> _What is expected_: Scan the records below. Copy every line in which the word "begin" appears.

> _Material supplied_:
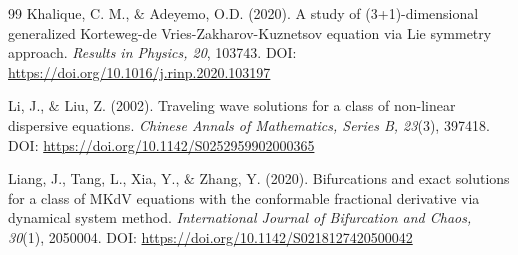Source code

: \documentclass[10pt]{NSP1}
\numberwithin{equation}{section}
\begin{document}
\begin{thebibliography}{99}
 Khalique, C. M., ${\&}$ Adeyemo, O.D. (2020). A study of (3+1)-dimensional generalized Korteweg-de Vries-Zakharov-Kuznetsov equation via Lie symmetry approach. \emph{Results in Physics, 20}, 103743. DOI: \url{https://doi.org/10.1016/j.rinp.2020.103197}

 Li, J., ${\&}$ Liu, Z. (2002). Traveling wave solutions for a class of non-linear dispersive equations. \emph{Chinese Annals of Mathematics, Series B, 23}(3), 397418. DOI: \url{https://doi.org/10.1142/S0252959902000365}

 Liang, J., Tang, L., Xia, Y., ${\&}$ Zhang, Y. (2020). Bifurcations and exact solutions for a class of MKdV equations with the conformable fractional derivative via dynamical system method. \emph{International Journal of Bifurcation and Chaos, 30}(1), 2050004. DOI: \url{https://doi.org/10.1142/S0218127420500042}

\end{thebibliography}
\end{document}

> _Solution for this task_:
\begin{document}
\begin{thebibliography}{99}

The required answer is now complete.